### Exercise directions
Which lines in the records below contain the word "integration"? Copy each one out.

### Data listing
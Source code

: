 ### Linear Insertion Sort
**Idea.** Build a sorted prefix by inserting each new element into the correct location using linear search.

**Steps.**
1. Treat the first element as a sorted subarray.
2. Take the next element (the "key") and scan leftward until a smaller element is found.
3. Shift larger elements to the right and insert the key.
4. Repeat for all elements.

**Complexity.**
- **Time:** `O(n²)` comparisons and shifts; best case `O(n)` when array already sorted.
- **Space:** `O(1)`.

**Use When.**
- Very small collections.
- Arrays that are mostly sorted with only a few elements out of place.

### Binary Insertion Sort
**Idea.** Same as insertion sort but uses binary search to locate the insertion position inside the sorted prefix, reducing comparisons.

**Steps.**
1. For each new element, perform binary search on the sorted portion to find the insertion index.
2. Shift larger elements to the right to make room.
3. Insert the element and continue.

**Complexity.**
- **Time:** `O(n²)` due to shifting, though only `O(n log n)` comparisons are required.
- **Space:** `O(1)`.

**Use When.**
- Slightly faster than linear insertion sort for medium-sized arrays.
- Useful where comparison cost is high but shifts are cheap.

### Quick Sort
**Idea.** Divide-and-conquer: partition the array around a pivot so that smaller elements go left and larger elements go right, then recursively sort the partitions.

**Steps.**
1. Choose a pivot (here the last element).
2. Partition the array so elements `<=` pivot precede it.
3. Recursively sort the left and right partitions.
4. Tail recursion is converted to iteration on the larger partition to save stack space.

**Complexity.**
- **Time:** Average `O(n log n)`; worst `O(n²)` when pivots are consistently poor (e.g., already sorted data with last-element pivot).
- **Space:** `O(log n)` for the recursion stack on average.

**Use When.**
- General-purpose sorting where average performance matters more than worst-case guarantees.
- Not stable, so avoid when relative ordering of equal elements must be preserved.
---
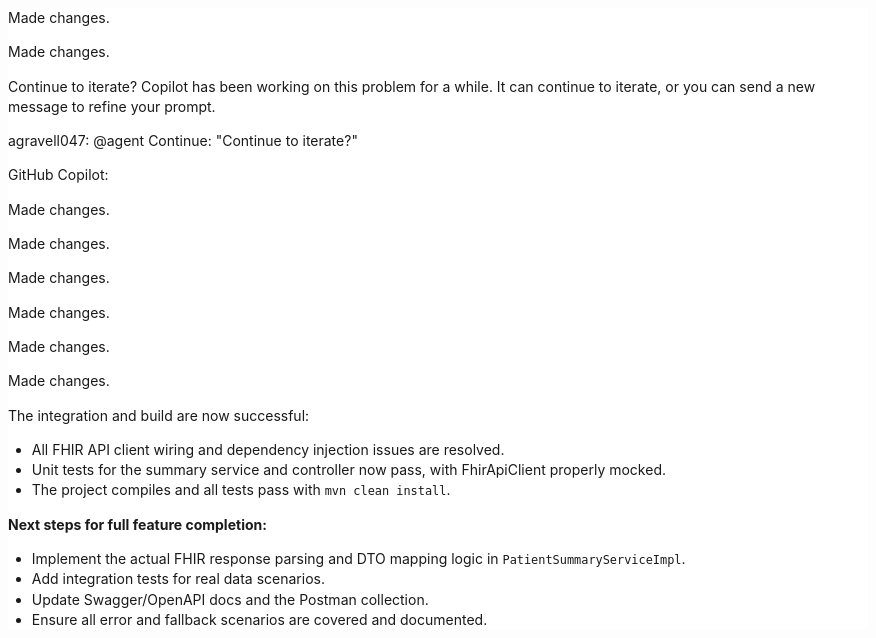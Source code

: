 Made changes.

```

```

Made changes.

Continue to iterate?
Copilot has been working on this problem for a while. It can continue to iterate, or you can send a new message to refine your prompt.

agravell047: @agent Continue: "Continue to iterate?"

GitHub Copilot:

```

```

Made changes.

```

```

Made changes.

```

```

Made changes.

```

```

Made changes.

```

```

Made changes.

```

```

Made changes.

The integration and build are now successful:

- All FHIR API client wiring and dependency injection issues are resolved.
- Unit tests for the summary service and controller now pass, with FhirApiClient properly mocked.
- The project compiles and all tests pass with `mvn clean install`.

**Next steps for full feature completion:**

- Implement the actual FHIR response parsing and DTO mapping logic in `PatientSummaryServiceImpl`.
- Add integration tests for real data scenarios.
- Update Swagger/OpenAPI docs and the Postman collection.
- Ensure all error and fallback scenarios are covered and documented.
...
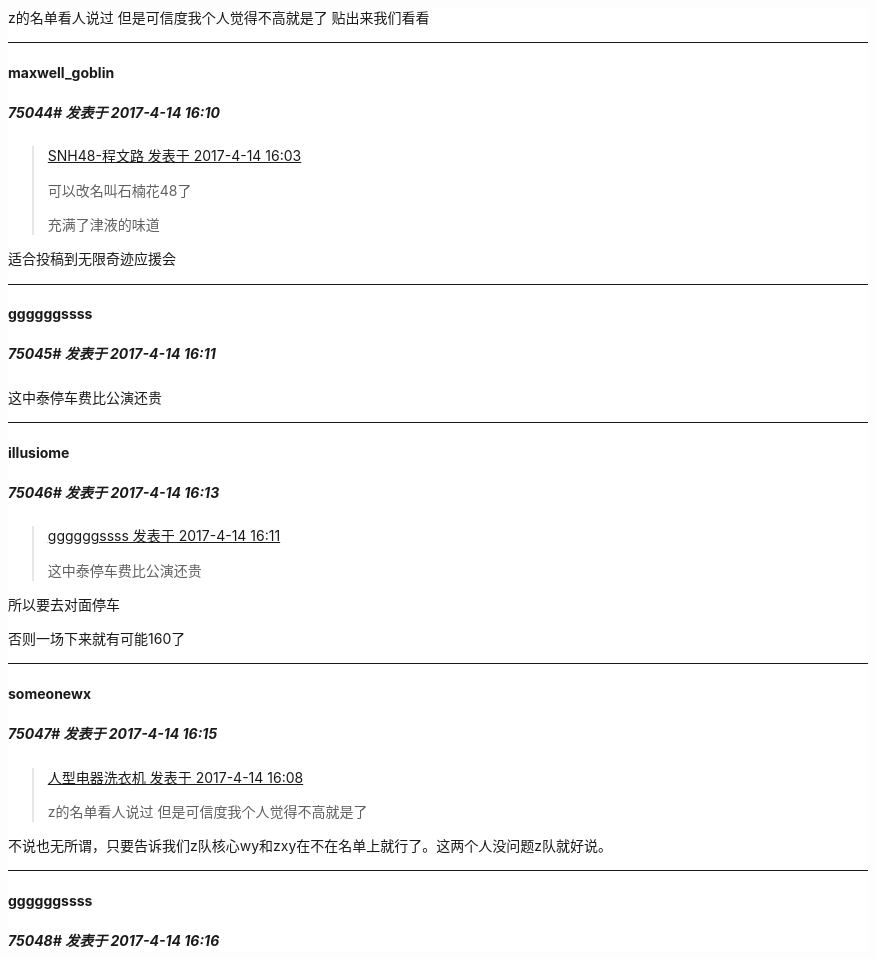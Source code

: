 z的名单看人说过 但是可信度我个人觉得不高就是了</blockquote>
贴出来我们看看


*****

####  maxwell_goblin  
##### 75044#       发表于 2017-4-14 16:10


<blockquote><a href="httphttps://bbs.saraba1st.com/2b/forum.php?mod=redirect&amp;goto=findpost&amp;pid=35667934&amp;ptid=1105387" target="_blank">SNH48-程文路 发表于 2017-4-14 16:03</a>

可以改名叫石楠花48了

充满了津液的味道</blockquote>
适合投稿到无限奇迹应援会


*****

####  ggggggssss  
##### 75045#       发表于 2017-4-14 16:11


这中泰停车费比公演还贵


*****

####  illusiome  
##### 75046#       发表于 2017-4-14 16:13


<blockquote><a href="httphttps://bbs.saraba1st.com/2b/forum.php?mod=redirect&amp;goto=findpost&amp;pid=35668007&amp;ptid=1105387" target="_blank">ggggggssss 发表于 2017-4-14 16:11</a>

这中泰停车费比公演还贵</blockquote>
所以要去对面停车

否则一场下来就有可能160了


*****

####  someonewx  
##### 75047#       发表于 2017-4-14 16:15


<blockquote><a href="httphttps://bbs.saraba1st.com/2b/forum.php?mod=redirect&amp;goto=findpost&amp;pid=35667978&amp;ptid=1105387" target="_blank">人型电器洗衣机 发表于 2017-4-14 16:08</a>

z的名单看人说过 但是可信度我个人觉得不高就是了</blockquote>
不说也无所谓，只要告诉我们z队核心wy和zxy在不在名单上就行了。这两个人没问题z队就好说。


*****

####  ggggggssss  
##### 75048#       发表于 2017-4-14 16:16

### Finished exercise
The integration and build are now successful:
- Add integration tests for real data scenarios.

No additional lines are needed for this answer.